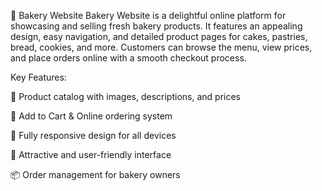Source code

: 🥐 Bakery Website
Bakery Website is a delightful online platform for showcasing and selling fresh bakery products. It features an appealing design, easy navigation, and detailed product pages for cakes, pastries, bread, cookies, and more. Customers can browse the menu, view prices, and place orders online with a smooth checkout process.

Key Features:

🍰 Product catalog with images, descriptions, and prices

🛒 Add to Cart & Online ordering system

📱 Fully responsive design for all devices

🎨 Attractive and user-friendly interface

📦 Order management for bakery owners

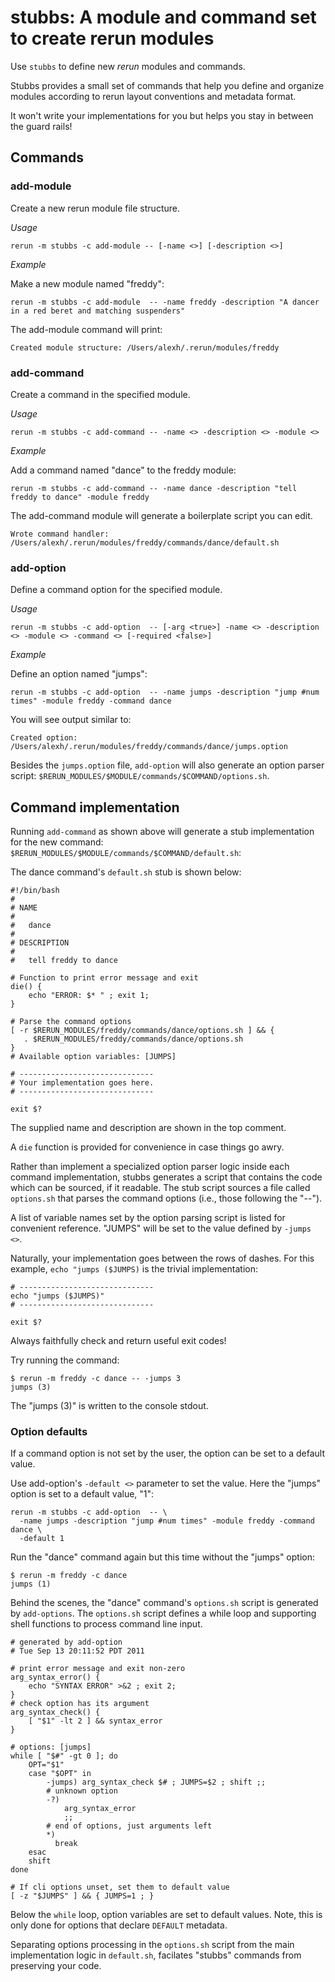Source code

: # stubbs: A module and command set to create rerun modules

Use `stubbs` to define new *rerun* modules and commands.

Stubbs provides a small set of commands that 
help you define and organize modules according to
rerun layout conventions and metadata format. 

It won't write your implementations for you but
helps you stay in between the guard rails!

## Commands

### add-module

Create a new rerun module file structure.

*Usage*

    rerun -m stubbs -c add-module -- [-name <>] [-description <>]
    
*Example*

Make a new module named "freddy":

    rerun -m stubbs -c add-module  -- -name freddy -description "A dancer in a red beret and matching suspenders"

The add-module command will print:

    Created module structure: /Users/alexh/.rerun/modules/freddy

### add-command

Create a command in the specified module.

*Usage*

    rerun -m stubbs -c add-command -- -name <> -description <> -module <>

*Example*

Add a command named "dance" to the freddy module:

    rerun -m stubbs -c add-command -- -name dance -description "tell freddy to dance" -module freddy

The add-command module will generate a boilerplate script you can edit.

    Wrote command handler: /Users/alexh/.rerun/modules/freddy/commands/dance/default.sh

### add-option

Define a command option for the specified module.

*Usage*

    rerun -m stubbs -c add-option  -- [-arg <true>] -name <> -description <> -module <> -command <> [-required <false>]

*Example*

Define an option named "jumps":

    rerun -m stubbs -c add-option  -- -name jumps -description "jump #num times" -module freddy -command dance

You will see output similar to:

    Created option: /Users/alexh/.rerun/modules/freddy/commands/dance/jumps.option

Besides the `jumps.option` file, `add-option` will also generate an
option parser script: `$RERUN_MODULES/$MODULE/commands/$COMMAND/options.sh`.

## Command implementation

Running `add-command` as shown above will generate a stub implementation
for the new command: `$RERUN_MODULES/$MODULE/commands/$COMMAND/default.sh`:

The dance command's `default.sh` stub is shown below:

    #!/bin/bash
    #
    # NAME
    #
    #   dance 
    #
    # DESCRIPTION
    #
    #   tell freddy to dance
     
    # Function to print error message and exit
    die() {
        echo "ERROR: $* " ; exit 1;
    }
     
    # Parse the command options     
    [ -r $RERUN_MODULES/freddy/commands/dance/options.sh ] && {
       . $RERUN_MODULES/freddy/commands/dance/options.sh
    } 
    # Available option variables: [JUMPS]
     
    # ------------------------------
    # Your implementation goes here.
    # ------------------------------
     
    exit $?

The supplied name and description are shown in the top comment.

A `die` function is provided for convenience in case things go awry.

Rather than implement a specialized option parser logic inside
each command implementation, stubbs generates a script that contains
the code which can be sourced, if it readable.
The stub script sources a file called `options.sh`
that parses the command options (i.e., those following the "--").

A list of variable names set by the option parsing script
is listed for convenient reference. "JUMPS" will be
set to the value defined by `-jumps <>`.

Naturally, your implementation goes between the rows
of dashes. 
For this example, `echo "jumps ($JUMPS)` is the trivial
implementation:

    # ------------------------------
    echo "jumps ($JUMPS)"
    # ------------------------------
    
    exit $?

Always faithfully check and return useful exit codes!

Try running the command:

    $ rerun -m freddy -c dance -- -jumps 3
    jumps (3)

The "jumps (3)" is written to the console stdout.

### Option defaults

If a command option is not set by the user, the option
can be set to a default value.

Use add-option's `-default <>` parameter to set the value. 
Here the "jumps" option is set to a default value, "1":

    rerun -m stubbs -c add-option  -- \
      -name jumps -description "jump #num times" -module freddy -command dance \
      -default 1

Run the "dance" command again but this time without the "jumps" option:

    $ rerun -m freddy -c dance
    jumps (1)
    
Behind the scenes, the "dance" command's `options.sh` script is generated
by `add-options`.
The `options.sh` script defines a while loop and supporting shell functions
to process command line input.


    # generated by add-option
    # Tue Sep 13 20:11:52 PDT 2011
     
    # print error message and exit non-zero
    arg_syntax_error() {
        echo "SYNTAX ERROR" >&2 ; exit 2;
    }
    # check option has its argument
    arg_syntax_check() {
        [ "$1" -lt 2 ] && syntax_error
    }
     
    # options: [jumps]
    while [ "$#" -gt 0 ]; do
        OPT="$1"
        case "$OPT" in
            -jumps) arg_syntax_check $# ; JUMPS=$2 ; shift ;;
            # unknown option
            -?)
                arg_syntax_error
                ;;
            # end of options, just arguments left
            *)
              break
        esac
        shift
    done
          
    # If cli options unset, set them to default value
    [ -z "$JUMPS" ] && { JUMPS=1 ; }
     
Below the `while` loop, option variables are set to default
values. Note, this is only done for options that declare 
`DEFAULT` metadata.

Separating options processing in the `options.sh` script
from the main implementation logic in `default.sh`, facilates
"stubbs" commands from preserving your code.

* * *

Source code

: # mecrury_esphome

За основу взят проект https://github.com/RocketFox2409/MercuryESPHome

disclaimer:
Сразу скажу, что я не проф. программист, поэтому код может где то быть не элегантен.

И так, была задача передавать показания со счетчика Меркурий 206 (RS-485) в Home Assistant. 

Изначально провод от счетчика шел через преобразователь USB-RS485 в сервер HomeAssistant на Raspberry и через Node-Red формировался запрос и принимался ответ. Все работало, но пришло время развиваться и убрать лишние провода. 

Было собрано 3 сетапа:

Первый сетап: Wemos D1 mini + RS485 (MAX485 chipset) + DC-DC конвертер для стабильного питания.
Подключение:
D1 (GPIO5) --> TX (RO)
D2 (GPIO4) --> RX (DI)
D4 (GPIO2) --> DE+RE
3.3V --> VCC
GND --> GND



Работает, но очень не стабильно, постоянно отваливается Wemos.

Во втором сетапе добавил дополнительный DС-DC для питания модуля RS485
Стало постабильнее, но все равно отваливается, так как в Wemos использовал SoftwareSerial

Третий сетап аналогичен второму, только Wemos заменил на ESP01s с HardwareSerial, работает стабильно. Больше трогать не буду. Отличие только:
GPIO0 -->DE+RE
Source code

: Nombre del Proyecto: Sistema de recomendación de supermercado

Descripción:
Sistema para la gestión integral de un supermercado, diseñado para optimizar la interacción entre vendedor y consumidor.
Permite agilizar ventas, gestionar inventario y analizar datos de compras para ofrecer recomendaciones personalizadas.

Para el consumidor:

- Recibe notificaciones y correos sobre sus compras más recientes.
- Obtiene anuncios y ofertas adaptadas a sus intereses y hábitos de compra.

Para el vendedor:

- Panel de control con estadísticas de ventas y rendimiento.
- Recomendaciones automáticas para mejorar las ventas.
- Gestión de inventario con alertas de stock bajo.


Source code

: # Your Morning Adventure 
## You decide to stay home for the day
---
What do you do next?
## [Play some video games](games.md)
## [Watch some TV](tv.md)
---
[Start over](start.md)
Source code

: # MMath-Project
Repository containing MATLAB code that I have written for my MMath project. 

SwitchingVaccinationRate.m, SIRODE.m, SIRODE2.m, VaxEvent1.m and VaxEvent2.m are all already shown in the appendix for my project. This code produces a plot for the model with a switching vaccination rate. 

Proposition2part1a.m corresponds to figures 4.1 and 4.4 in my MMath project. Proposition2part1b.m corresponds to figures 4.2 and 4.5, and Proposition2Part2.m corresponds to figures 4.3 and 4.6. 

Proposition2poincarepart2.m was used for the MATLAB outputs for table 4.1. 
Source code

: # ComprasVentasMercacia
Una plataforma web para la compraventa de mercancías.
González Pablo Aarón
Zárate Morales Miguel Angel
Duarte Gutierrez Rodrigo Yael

• **How to complete this task**
From the records above, copy only the lines starting with the line that holds "GPIO0 -->DE+RE" and going on through the line that holds "Sistema para la", exactly as written.

• **Answer area**
GPIO0 -->DE+RE
Source code

: Nombre del Proyecto: Sistema de recomendación de supermercado

Descripción:
Sistema para la gestión integral de un supermercado, diseñado para optimizar la interacción entre vendedor y consumidor.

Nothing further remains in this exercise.